- [Records supplied]:
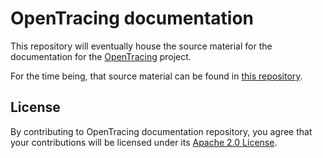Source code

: # OpenTracing documentation

This repository will eventually house the source material for the documentation for the [OpenTracing](http://opentracing.io/documentation/) project.

For the time being, that source material can be found in [this repository](https://github.com/opentracing/opentracing.io/tree/master/_docs).

## License

By contributing to OpenTracing documentation repository, you agree that your contributions will be licensed under its [Apache 2.0 License](./LICENSE).
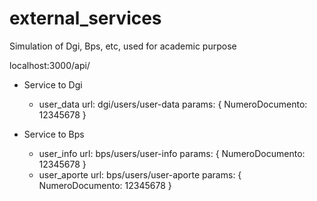 # external_services
Simulation of Dgi, Bps, etc, used for academic purpose

localhost:3000/api/

* Service to Dgi
  * user_data
    url: dgi/users/user-data
    params: {
      NumeroDocumento: 12345678
    }

* Service to Bps
  * user_info
    url: bps/users/user-info
    params: {
      NumeroDocumento: 12345678
    }
  * user_aporte
    url: bps/users/user-aporte
    params: {
      NumeroDocumento: 12345678
    }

- [Instructions for the task]: Every line above that holds the word "material" is to be found and copied.

- [Task result]:
This repository will eventually house the source material for the documentation for the [OpenTracing](http://opentracing.io/documentation/) project.
For the time being, that source material can be found in [this repository](https://github.com/opentracing/opentracing.io/tree/master/_docs).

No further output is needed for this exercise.